(SUPPLIED MATERIAL Opens)

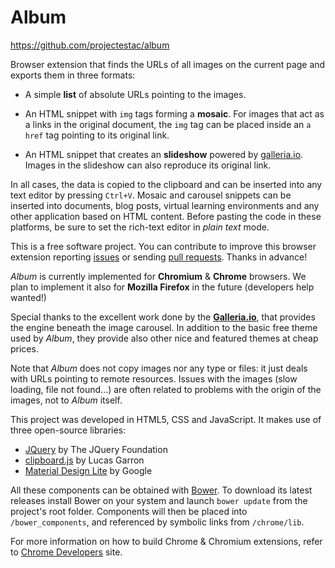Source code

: # Album
https://github.com/projectestac/album

Browser extension that finds the URLs of all images on the current page and exports them in three formats:

* A simple **list** of absolute URLs pointing to the images.

* An HTML snippet with `img` tags forming a **mosaic**. For images that act as a links in the original document, the `img` tag can be placed inside an `a href` tag pointing to its original link.

* An HTML snippet that creates an **slideshow** powered by [galleria.io](http://galleria.io). Images in the slideshow can also reproduce its original link.

In all cases, the data is copied to the clipboard and can be inserted into any text editor by pressing `Ctrl+V`. Mosaic and carousel snippets can be inserted into documents, blog posts, virtual learning environments and any other application based on HTML content. Before pasting the code in these platforms, be sure to set the rich-text editor in _plain text_ mode.

This is a free software project. You can contribute to improve this browser extension reporting [issues](https://github.com/projectestac/album/issues) or sending [pull requests](https://github.com/projectestac/album/pulls). Thanks in advance!

_Album_ is currently implemented for **Chromium** & **Chrome** browsers. We plan to implement it also for **Mozilla Firefox** in the future (developers help wanted!)

Special thanks to the excellent work done by the **[Galleria.io](http://galleria.io)**, that provides the engine beneath the image carousel. In addition to the basic free theme used by _Album_, they provide also other nice and featured themes at cheap prices.

Note that _Album_ does not copy images nor any type or files: it just deals with URLs pointing to remote resources. Issues with the images (slow loading, file not found...) are often related to problems with the origin of the images, not to _Album_ itself.

This project was developed in HTML5, CSS and JavaScript. It makes use of three open-source libraries:

* [JQuery](http://jquery.com) by The JQuery Foundation
* [clipboard.js](https://github.com/lgarron/clipboard.js) by Lucas Garron
* [Material Design Lite](https://www.getmdl.io) by Google

All these components can be obtained with [Bower](http://bower.io/). To download its latest releases install Bower on your system and launch `bower update` from the project's root folder. Components will then be placed into `/bower_components`, and referenced by symbolic links from `/chrome/lib`.

For more information on how to build Chrome & Chromium extensions, refer to [Chrome Developers](https://developer.chrome.com/extensions) site.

(SUPPLIED MATERIAL Closes)

■ **EXERCISE**
The records above are to be reproduced exactly; the pictures are to be left out.

■ **SOLVED PROBLEM**
Source code

: # Album
https://github.com/projectestac/album

Browser extension that finds the URLs of all images on the current page and exports them in three formats:

* A simple **list** of absolute URLs pointing to the images.

* An HTML snippet with `img` tags forming a **mosaic**. For images that act as a links in the original document, the `img` tag can be placed inside an `a href` tag pointing to its original link.

* An HTML snippet that creates an **slideshow** powered by [galleria.io](http://galleria.io). Images in the slideshow can also reproduce its original link.

In all cases, the data is copied to the clipboard and can be inserted into any text editor by pressing `Ctrl+V`. Mosaic and carousel snippets can be inserted into documents, blog posts, virtual learning environments and any other application based on HTML content. Before pasting the code in these platforms, be sure to set the rich-text editor in _plain text_ mode.

This is a free software project. You can contribute to improve this browser extension reporting [issues](https://github.com/projectestac/album/issues) or sending [pull requests](https://github.com/projectestac/album/pulls). Thanks in advance!

_Album_ is currently implemented for **Chromium** & **Chrome** browsers. We plan to implement it also for **Mozilla Firefox** in the future (developers help wanted!)

Special thanks to the excellent work done by the **[Galleria.io](http://galleria.io)**, that provides the engine beneath the image carousel. In addition to the basic free theme used by _Album_, they provide also other nice and featured themes at cheap prices.

Note that _Album_ does not copy images nor any type or files: it just deals with URLs pointing to remote resources. Issues with the images (slow loading, file not found...) are often related to problems with the origin of the images, not to _Album_ itself.

This project was developed in HTML5, CSS and JavaScript. It makes use of three open-source libraries:

* [JQuery](http://jquery.com) by The JQuery Foundation
* [clipboard.js](https://github.com/lgarron/clipboard.js) by Lucas Garron
* [Material Design Lite](https://www.getmdl.io) by Google

All these components can be obtained with [Bower](http://bower.io/). To download its latest releases install Bower on your system and launch `bower update` from the project's root folder. Components will then be placed into `/bower_components`, and referenced by symbolic links from `/chrome/lib`.

For more information on how to build Chrome & Chromium extensions, refer to [Chrome Developers](https://developer.chrome.com/extensions) site.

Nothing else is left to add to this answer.